So, where does the console get the StackTrace of the exception from? I'm using Visual Studio for running.
(Note: one thing I still really don't understand about your question is that, while you seem to be asking for a way to affect how an exception is reported to the console, you also say that you have some "tool" that apparently has access to the Exception object itself and is reporting on the inner-most exception, i.e. following the InnerException property chain until it reaches the last one. These two statements seem to be in contradiction with each other, so I'm not really sure I completely understand the question. Still, I spent some time looking into it, and will share what I have regardless. :) .)
IMHO, there is not a good way to do what you want. There is an ugly way (see below), but I don't recommend it. Especially since your main limitation is the "tool that uses the message"; it is IMHO a very bad idea to go changing production code just to suit some tool. That path leads to big maintenance headaches, if not outright buggy code.
If you really must change the exception message, you should just bite the bullet and toss the entire stack trace text you want to preserve into the message as well. Trying to mess around with the stack trace of the eventually-thrown exception itself is bad news.
That said…
If you were to add diagnostic calls to Console.WriteLine() to your method overrides, you would confirm (as you've probably already guessed) that the StackTrace property is not called when the exception is re-thrown and reported by the CLR to the console. Overriding the property is not going to help.
There are at least two problems with trying that strategy:
The StackTrace property is just a string containing formatted information about the stack trace. The Exception object does actually contain a private field _stackTrace. When you execute the throw statement with an Exception object, the CLR stores the current stack trace information into this field. You would have to find some way to overwrite this field after the fact, to fake a throw site different from the actual one.
The CLR exception handling leverages existing Windows exception handling infrastructure. One of the first things that happens when an exception is thrown is the exception handling code attempts to find a handler up the stack. If it fails to find one, then you get the "Unhandled Exception:" message. But note that in the process, the stack has not been unwound. Thus, the exception handling code does not even need to inspect the Exception object at all to determine the throw site; the stack is still there, and its state can be reported directly. There is literally nothing you can do with the Exception object that would affect reporting, if indeed the exception handling code is looking directly at the stack state.
Now, as it happens, for the version of .NET I'm running on my Windows 8.1 machine, it appears that the CLR is reporting the stack trace as stored in the Exception object and not directly inspecting the stack, per option #2 above. So something like this actually works:
ExceptionWrapper class
class ExceptionWrapper : Exception
{
private readonly string _trace;
private readonly string _message;
private readonly string _toString;
private readonly object _stackTrace;
public ExceptionWrapper(Exception e)
{
_trace = e.StackTrace;
_message = e.Message + ", wrapped";
_toString = e.ToString();
_stackTrace = typeof(Exception).GetField("_stackTrace",
BindingFlags.NonPublic | BindingFlags.Instance).GetValue(e);
}
public override string StackTrace { get { return _trace; } }
public override string Message
{
get
{
typeof(Exception)
.GetField("_stackTrace", BindingFlags.NonPublic | BindingFlags.Instance)
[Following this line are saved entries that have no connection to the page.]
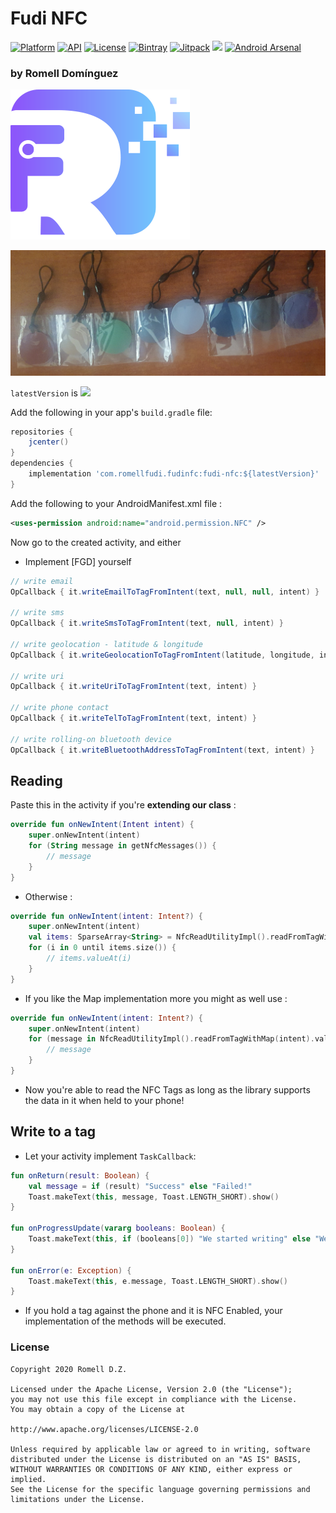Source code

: # Fudi NFC

[![Platform](https://img.shields.io/badge/platform-android-brightgreen.svg)](https://developer.android.com/index.html)
[![API](https://img.shields.io/badge/API-19%2B-brightgreen.svg?style=flat)](https://android-arsenal.com/api?level=19)
[![License](https://img.shields.io/badge/license-Apache%202.0-blue.svg)](https://github.com/romellfudi/FudiNFC/blob/master/LICENSE)
[![Bintray](https://img.shields.io/bintray/v/romllz489/maven/fudi-nfc.svg)](https://bintray.com/romllz489/maven/fudi-nfc) 
[![Jitpack](https://jitpack.io/v/romellfudi/FudiNFC.svg)](https://jitpack.io/#romellfudi/FudiNFC)
[![](https://img.shields.io/badge/language-EN-blue.svg)](./)
[![Android Arsenal]( https://img.shields.io/badge/Android%20Arsenal-Fudi%20NFC-green.svg?style=flat )]( https://android-arsenal.com/details/1/8121 )

### by Romell Domínguez
[![](snapshot/icono.png)](https://www.romellfudi.com/)

![](snapshot/banner.jpg)

`latestVersion` is ![](https://img.shields.io/bintray/v/romllz489/maven/fudi-nfc.svg)

Add the following in your app's `build.gradle` file:

```groovy
repositories {
    jcenter()
}
dependencies {
    implementation 'com.romellfudi.fudinfc:fudi-nfc:${latestVersion}'
}
```

Add the following to your AndroidManifest.xml file :
```xml
<uses-permission android:name="android.permission.NFC" />
```

Now go to the created activity, and either

* Implement [FGD] yourself

```java
// write email
OpCallback { it.writeEmailToTagFromIntent(text, null, null, intent) }

// write sms
OpCallback { it.writeSmsToTagFromIntent(text, null, intent) }

// write geolocation - latitude & longitude
OpCallback { it.writeGeolocationToTagFromIntent(latitude, longitude, intent) } 

// write uri
OpCallback { it.writeUriToTagFromIntent(text, intent) }

// write phone contact
OpCallback { it.writeTelToTagFromIntent(text, intent) }

// write rolling-on bluetooth device
OpCallback { it.writeBluetoothAddressToTagFromIntent(text, intent) }
```

## Reading

Paste this in the activity if you're **extending our class** :

```kotlin
override fun onNewIntent(Intent intent) {
    super.onNewIntent(intent) 
    for (String message in getNfcMessages()) { 
        // message 
    }
}
```

* Otherwise :

```kotlin
override fun onNewIntent(intent: Intent?) {
    super.onNewIntent(intent)
    val items: SparseArray<String> = NfcReadUtilityImpl().readFromTagWithSparseArray(intent)
    for (i in 0 until items.size()) {
        // items.valueAt(i) 
    }
}
```
* If you like the Map implementation more you might as well use :

```kotlin
override fun onNewIntent(intent: Intent?) {
    super.onNewIntent(intent)
    for (message in NfcReadUtilityImpl().readFromTagWithMap(intent).values()) {
        // message
    }
}
```

* Now you're able to read the NFC Tags as long as the library supports the data in it when held to your phone!

## Write to a tag
* Let your activity implement `TaskCallback`:


```kotlin
fun onReturn(result: Boolean) {
    val message = if (result) "Success" else "Failed!"
    Toast.makeText(this, message, Toast.LENGTH_SHORT).show()
}

fun onProgressUpdate(vararg booleans: Boolean) {
    Toast.makeText(this, if (booleans[0]) "We started writing" else "We could not write!", Toast.LENGTH_SHORT).show()
}

fun onError(e: Exception) {
    Toast.makeText(this, e.message, Toast.LENGTH_SHORT).show()
}
```

* If you hold a tag against the phone and it is NFC Enabled, your implementation of the methods will be executed.

### License
```
Copyright 2020 Romell D.Z.

Licensed under the Apache License, Version 2.0 (the "License");
you may not use this file except in compliance with the License.
You may obtain a copy of the License at

http://www.apache.org/licenses/LICENSE-2.0

Unless required by applicable law or agreed to in writing, software
distributed under the License is distributed on an "AS IS" BASIS,
WITHOUT WARRANTIES OR CONDITIONS OF ANY KIND, either express or implied.
See the License for the specific language governing permissions and
limitations under the License.
```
.SetValue(this, _stackTrace);
return _message;
}
}
public override string ToString() { return _toString; }
}
Test program
class Program
{
static void Main(string[] args)
{
try
{
M1();
}
catch (Exception e)
{
throw;
}
}
private static void M1()
{
try
{
M();
}
catch (Exception e)
{
throw new ExceptionWrapper(e);
}
}
static void M()
{
throw new Exception("test exception");
}
}
There is a very significant caveat though. This works only because of two specific facts:
The CLR is not taking advantage of the current stack state, but instead is trusting the Exception object to contain correct stack information in the _stackTrace field.
The CLR calls the Message getter of the Exception object before retrieving the stack trace. This gives the object an opportunity to overwrite the _stackTrace field before the CLR accesses it for the purpose of reporting the stack trace.
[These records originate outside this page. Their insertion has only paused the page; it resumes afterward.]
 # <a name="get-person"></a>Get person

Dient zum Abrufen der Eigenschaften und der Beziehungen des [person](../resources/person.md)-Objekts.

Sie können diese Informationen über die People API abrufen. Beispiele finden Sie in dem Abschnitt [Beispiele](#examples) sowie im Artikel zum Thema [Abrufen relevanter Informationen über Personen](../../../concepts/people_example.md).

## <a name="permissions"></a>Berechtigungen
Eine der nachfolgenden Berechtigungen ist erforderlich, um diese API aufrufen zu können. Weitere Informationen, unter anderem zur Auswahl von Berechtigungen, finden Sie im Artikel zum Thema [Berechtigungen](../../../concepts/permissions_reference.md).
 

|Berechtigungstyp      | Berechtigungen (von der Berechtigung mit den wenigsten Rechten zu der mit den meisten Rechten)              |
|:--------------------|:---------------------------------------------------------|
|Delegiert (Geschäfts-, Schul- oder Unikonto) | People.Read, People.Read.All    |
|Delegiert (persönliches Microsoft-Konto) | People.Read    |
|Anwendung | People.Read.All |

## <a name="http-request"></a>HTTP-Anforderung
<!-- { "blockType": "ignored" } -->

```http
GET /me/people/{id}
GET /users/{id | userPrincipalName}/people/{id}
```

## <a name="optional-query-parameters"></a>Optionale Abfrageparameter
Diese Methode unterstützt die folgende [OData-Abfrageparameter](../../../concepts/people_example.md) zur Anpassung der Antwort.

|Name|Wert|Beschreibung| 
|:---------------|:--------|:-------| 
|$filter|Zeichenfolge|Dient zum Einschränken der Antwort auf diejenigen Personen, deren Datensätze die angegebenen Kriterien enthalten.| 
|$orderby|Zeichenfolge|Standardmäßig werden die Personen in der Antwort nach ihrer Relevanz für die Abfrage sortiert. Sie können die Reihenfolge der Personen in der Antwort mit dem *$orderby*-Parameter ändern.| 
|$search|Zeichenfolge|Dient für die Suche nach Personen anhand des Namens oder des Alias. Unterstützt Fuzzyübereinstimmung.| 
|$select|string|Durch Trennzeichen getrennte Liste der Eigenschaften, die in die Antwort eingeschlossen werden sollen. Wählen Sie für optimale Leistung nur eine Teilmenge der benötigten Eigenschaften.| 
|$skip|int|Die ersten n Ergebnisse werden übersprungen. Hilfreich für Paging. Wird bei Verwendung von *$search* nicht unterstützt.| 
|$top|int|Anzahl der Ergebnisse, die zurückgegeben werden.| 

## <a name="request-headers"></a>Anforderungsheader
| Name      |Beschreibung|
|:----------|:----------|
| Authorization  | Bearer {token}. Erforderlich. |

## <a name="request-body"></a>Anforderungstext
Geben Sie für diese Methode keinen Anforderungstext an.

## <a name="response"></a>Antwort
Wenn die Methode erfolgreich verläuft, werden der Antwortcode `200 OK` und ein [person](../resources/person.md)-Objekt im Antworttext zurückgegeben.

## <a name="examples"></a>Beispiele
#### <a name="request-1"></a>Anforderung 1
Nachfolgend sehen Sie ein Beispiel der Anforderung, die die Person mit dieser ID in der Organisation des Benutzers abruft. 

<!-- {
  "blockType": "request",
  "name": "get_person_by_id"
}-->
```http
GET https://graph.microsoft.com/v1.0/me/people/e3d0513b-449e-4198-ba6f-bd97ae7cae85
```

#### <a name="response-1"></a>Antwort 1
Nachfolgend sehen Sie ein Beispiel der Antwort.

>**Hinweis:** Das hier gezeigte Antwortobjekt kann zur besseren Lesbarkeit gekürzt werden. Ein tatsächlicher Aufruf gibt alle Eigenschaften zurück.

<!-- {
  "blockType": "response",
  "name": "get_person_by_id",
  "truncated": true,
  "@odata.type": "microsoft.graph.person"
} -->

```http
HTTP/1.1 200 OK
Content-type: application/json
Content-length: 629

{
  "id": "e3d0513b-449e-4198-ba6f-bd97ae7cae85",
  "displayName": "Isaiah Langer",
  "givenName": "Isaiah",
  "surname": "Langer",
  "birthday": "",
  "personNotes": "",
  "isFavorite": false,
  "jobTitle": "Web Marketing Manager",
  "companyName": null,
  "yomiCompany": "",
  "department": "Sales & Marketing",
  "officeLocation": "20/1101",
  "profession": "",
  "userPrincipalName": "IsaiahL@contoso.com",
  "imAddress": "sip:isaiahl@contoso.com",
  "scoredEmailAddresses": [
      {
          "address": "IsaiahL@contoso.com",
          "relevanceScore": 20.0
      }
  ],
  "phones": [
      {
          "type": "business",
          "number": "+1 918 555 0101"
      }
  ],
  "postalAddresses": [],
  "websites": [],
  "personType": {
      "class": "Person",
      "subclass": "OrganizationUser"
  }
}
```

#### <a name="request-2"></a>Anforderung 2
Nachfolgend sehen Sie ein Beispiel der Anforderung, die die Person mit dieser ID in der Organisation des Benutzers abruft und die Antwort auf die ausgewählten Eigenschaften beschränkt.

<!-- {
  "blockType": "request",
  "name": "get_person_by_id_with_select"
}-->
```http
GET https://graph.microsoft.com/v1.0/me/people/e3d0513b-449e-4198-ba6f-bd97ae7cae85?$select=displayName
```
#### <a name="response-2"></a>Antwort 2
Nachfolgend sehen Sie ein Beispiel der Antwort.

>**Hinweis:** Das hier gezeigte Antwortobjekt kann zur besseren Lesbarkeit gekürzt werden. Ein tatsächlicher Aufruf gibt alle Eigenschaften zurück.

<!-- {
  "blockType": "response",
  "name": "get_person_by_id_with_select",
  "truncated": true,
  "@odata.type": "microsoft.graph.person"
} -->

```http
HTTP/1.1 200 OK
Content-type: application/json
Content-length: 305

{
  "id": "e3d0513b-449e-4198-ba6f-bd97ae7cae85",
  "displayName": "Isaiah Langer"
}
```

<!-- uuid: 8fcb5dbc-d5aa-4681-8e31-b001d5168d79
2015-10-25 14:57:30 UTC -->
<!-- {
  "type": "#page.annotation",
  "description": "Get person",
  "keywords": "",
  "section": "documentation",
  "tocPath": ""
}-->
Both of these are, as near as I can tell, completely undocumented implementation details. The second one in particular is very fragile; while I can see why the CLR might always have to stick with the first detail, I see no reason at all that Microsoft (never mind other implementors of the CLS) should feel compelled to preserve the behavior in the second point.
Writing code that relies on these implementation details is just asking for trouble. Whatever the broader goal here is, I simply cannot imagine it would be worthwhile to suffer the risk of breaking your project for this need. IMHO, it would be much more reasonable to simply rewrite this "tool" you are trying to accommodate.
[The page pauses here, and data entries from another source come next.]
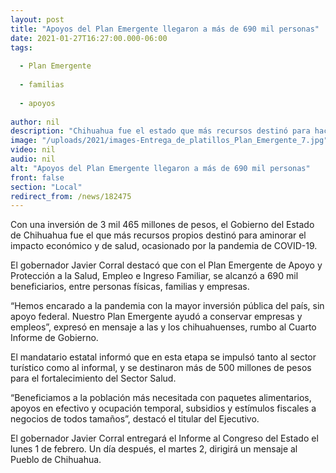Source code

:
 ```yaml
---
layout: post
title: "Apoyos del Plan Emergente llegaron a más de 690 mil personas"
date: 2021-01-27T16:27:00.000-06:00
tags:
  
  - Plan Emergente
  
  - familias
  
  - apoyos
  
author: nil
description: "Chihuahua fue el estado que más recursos destinó para hacer frente a COVID-19 y la crisis económica que generó la pandemia, destaca el gobernador Javier Corral"
image: "/uploads/2021/images-Entrega_de_platillos_Plan_Emergente_7.jpg"
video: nil
audio: nil
alt: "Apoyos del Plan Emergente llegaron a más de 690 mil personas"
front: false
section: "Local"
redirect_from: /news/182475
---
```


Con una inversión de 3 mil 465 millones de pesos, el Gobierno del Estado de Chihuahua fue el que más recursos propios destinó para aminorar el impacto económico y de salud, ocasionado por la pandemia de COVID-19.

El gobernador Javier Corral destacó que con el Plan Emergente de Apoyo y Protección a la Salud, Empleo e Ingreso Familiar, se alcanzó a 690 mil beneficiarios, entre personas físicas, familias y empresas.

“Hemos encarado a la pandemia con la mayor inversión pública del país, sin apoyo federal. Nuestro Plan Emergente ayudó a conservar empresas y empleos”, expresó en mensaje a las y los chihuahuenses, rumbo al Cuarto Informe de Gobierno.

El mandatario estatal informó que en esta etapa se impulsó tanto al sector turístico como al informal, y se destinaron más de 500 millones de pesos para el fortalecimiento del Sector Salud.

“Beneficiamos a la población más necesitada con paquetes alimentarios, apoyos en efectivo y ocupación temporal, subsidios y estímulos fiscales a negocios de todos tamaños”, destacó el titular del Ejecutivo.

El gobernador Javier Corral entregará el Informe al Congreso del Estado el lunes 1 de febrero. Un día después, el martes 2, dirigirá un mensaje al Pueblo de Chihuahua.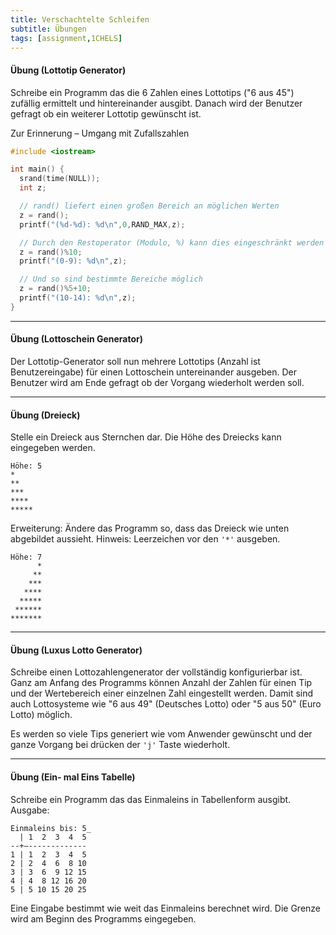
 ```yaml
---
title: Verschachtelte Schleifen
subtitle: Übungen
tags: [assignment,1CHELS]
---
```


#### Übung (Lottotip Generator)

Schreibe ein Programm das die 6 Zahlen eines Lottotips ("6 aus 45") zufällig ermittelt und hintereinander ausgibt. Danach wird der Benutzer gefragt ob ein weiterer Lottotip gewünscht ist.

Zur Erinnerung – Umgang mit Zufallszahlen

```c++
#include <iostream>

int main() {
  srand(time(NULL));
  int z;

  // rand() liefert einen großen Bereich an möglichen Werten
  z = rand();
  printf("(%d-%d): %d\n",0,RAND_MAX,z);

  // Durch den Restoperator (Modulo, %) kann dies eingeschränkt werden
  z = rand()%10;
  printf("(0-9): %d\n",z);

  // Und so sind bestimmte Bereiche möglich
  z = rand()%5+10;
  printf("(10-14): %d\n",z);
}
```



---

#### Übung (Lottoschein Generator)

Der Lottotip-Generator soll nun mehrere Lottotips (Anzahl ist Benutzereingabe) für einen Lottoschein untereinander ausgeben. Der Benutzer wird am Ende gefragt ob der Vorgang wiederholt werden soll.



---

#### Übung (Dreieck)

Stelle ein Dreieck aus Sternchen dar.
Die Höhe des Dreiecks kann eingegeben werden.


```
Höhe: 5
*
**
***
****
*****
```

Erweiterung:  Ändere das Programm so, dass das Dreieck wie unten abgebildet aussieht. Hinweis: Leerzeichen vor den `'*'` ausgeben.


```
Höhe: 7
      *
     **
    ***
   ****
  *****
 ******
*******
```




---

#### Übung (Luxus Lotto Generator)

Schreibe einen Lottozahlengenerator der vollständig konfigurierbar ist. Ganz am Anfang des Programms können Anzahl der Zahlen für einen Tip und der Wertebereich einer einzelnen Zahl eingestellt werden. Damit sind auch Lottosysteme wie "6 aus 49" (Deutsches Lotto) oder "5 aus 50" (Euro Lotto) möglich.

Es werden so viele Tips generiert wie vom Anwender gewünscht und der ganze Vorgang bei drücken der `'j'` Taste wiederholt.



---

#### Übung (Ein- mal Eins Tabelle)

Schreibe ein Programm das das Einmaleins in Tabellenform ausgibt. Ausgabe:

```
Einmaleins bis: 5_
  | 1  2  3  4  5
--+–-------------
1 | 1  2  3  4  5
2 | 2  4  6  8 10
3 | 3  6  9 12 15
4 | 4  8 12 16 20
5 | 5 10 15 20 25
```

Eine Eingabe bestimmt wie weit das Einmaleins berechnet wird. Die Grenze wird am Beginn des Programms eingegeben.
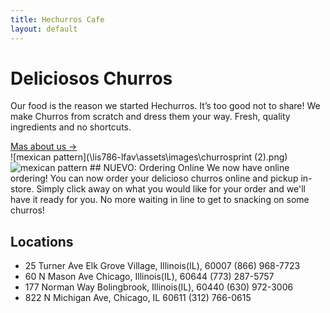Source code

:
 ```yaml
---
title: Hechurros Cafe
layout: default
---
```

<div class="parallax-wrapper">
        <div class="content">
              <h1>Deliciosos Churros</h1>
              <p>Our food is the reason we started Hechurros. It’s too good not to share! We make Churros from scratch
              and dress them your way. Fresh, quality ingredients and no shortcuts.</p>
              <div class="squiggle">
                <a href="/lis786-lfav/about/" id="underline">Mas about us &#x2192;</a>
              </div>
        </div>
</div>
![mexican pattern](\lis786-lfav\assets\images\churrosprint (2).png)
<img src="\lis786-lfav\assets\images\churrosprint (2).png" alt="mexican pattern">
## NUEVO: Ordering Online
We now have online ordering! You can now order your delicioso churros online and
pickup in-store. Simply click away on what you would like for your order and we'll
have it ready for you. No more waiting in line to get to snacking on some churros!

## Locations
- 25 Turner Ave Elk Grove Village, Illinois(IL), 60007 (866) 968-7723
- 60 N Mason Ave Chicago, Illinois(IL), 60644 (773) 287-5757
- 177 Norman Way Bolingbrook, Illinois(IL), 60440 (630) 972-3006
- 822 N Michigan Ave, Chicago, IL 60611 (312) 766-0615
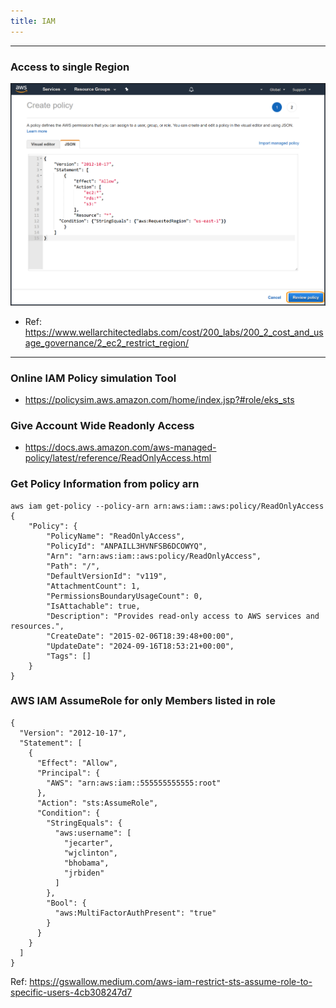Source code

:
 ```yaml
---
title: IAM
---
```

----
### Access to single Region

![img.png](img.png)

- Ref: https://www.wellarchitectedlabs.com/cost/200_labs/200_2_cost_and_usage_governance/2_ec2_restrict_region/

----
### Online IAM Policy simulation Tool

- https://policysim.aws.amazon.com/home/index.jsp?#role/eks_sts


### Give Account Wide Readonly Access 

- https://docs.aws.amazon.com/aws-managed-policy/latest/reference/ReadOnlyAccess.html

### Get Policy Information from policy arn

```
aws iam get-policy --policy-arn arn:aws:iam::aws:policy/ReadOnlyAccess
{
    "Policy": {
        "PolicyName": "ReadOnlyAccess",
        "PolicyId": "ANPAILL3HVNFSB6DCOWYQ",
        "Arn": "arn:aws:iam::aws:policy/ReadOnlyAccess",
        "Path": "/",
        "DefaultVersionId": "v119",
        "AttachmentCount": 1,
        "PermissionsBoundaryUsageCount": 0,
        "IsAttachable": true,
        "Description": "Provides read-only access to AWS services and resources.",
        "CreateDate": "2015-02-06T18:39:48+00:00",
        "UpdateDate": "2024-09-16T18:53:21+00:00",
        "Tags": []
    }
}
```

### AWS IAM AssumeRole for only Members listed in role 

```
{
  "Version": "2012-10-17",
  "Statement": [
    {
      "Effect": "Allow",
      "Principal": {
        "AWS": "arn:aws:iam::555555555555:root"
      },
      "Action": "sts:AssumeRole",
      "Condition": {
        "StringEquals": {
          "aws:username": [
            "jecarter",
            "wjclinton",
            "bhobama",
            "jrbiden"
          ]
        },
        "Bool": {
          "aws:MultiFactorAuthPresent": "true"
        }
      }
    }
  ]
}
```

Ref: https://gswallow.medium.com/aws-iam-restrict-sts-assume-role-to-specific-users-4cb308247d7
Tools are (or at least should be) inherently simple in nature, and not only would rewriting it allow you to produce the results you want without mucking around with private implementation details in third-party code, it would also give you the chance to a) add new features, such as providing options for controlling how to process exception data (e.g. looking at something other than the inner-most exception), and b) have a tool for which you do have the source code, with which you can make further improvements in the future.
I strongly advise that you not paint yourself into this particular corner. :)

Why are exceptions in a static constructor wrapped in TypeInitializationException

The exception from a static constructor is wrapped in a TypeInitializationException. Consider the example below
using System;
namespace ConsoleApp
{
class Program
{
static void Main(string[] args)
{
try
{
new MyClass();
}
catch (Exception e)
{
Console.WriteLine(e.GetType().ToString());
}
}
public class MyClass
{
static MyClass()
{
throw new Exception();
}
}
}
}
The output of the program is
System.TypeInitializationException
What are the reasons for wrapping the exception in a TypeInitializationException ?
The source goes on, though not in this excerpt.